**Your assignment**
Return precisely the opening lines of the listing below, ending with the line that contains "- 33.web开发中会话跟踪的方法有哪些".

**Data for processing**
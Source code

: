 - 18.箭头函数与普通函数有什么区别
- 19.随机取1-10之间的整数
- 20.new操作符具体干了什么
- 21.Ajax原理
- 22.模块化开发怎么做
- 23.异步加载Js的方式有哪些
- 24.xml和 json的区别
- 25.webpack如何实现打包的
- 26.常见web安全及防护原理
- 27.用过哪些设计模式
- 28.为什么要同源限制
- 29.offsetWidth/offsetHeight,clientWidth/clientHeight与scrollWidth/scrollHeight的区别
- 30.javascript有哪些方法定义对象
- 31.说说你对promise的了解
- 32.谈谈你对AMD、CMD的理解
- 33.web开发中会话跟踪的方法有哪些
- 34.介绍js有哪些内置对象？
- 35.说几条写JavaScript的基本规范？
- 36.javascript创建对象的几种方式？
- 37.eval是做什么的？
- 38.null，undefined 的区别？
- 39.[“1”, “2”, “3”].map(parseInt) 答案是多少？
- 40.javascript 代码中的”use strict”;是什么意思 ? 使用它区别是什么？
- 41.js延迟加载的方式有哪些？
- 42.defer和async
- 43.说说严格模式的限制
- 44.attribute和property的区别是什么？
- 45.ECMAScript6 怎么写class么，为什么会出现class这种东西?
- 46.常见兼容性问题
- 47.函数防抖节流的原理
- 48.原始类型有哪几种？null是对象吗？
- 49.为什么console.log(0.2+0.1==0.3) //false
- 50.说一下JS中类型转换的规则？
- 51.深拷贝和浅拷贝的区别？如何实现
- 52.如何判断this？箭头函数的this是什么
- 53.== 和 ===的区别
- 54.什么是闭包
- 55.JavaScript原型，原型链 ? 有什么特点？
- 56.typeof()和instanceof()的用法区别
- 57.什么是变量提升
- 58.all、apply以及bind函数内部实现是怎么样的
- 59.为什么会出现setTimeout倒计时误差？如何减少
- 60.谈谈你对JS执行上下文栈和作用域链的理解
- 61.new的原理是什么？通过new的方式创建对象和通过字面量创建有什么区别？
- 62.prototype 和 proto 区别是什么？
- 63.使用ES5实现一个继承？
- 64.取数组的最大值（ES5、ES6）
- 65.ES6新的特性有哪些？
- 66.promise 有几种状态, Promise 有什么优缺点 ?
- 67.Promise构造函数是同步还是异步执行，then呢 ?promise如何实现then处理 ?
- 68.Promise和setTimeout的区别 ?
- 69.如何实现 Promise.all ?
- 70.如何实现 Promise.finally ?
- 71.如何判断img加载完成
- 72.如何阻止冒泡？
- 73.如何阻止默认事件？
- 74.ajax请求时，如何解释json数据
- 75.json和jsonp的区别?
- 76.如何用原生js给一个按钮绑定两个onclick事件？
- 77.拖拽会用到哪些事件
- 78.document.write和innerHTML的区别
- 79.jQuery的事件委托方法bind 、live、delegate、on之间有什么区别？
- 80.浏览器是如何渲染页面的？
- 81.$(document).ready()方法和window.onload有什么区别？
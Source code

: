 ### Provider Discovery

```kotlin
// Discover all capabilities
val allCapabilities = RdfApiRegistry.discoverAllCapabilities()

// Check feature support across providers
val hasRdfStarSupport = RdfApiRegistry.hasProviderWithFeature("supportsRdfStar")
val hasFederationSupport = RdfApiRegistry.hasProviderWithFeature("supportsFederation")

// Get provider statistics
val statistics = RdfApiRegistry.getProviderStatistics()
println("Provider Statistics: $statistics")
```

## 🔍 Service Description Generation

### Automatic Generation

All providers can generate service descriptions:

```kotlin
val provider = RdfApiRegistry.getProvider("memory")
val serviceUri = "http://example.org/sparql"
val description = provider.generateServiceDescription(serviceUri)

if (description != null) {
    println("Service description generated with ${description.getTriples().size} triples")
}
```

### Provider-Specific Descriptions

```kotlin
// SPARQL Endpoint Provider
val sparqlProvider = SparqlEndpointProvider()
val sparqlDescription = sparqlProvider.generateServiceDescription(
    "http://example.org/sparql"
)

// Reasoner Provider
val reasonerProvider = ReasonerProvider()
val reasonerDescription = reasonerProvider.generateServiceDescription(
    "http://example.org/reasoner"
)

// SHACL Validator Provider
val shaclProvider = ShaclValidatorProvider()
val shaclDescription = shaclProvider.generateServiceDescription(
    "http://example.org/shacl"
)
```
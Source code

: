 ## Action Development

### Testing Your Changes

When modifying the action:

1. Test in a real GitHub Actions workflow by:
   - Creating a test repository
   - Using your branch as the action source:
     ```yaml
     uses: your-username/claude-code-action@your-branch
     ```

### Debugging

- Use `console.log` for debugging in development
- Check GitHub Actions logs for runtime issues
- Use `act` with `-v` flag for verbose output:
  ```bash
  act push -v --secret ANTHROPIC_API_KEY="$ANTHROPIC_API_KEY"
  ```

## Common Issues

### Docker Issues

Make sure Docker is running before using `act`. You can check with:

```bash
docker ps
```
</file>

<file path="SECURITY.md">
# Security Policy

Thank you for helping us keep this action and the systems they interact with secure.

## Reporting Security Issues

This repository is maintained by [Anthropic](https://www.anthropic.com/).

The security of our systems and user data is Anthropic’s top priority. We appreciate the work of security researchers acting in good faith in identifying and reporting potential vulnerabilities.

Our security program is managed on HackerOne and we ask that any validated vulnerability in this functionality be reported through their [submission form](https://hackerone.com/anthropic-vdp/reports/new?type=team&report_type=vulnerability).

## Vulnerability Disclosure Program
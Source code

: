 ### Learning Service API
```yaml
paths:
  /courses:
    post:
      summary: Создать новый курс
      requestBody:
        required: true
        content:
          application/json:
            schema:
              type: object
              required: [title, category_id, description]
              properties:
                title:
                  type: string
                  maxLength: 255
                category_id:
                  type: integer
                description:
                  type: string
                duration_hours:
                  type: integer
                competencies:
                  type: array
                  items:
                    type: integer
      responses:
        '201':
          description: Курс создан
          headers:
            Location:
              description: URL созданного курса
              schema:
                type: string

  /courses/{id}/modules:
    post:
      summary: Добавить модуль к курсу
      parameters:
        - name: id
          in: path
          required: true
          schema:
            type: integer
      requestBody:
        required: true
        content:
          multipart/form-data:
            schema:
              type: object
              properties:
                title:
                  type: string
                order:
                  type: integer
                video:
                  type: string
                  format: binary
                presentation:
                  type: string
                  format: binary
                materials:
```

**Answer to the exercise**
Source code

: - 18.箭头函数与普通函数有什么区别
- 19.随机取1-10之间的整数
- 20.new操作符具体干了什么
- 21.Ajax原理
- 22.模块化开发怎么做
- 23.异步加载Js的方式有哪些
- 24.xml和 json的区别
- 25.webpack如何实现打包的
- 26.常见web安全及防护原理
- 27.用过哪些设计模式
- 28.为什么要同源限制
- 29.offsetWidth/offsetHeight,clientWidth/clientHeight与scrollWidth/scrollHeight的区别
- 30.javascript有哪些方法定义对象
- 31.说说你对promise的了解
- 32.谈谈你对AMD、CMD的理解
- 33.web开发中会话跟踪的方法有哪些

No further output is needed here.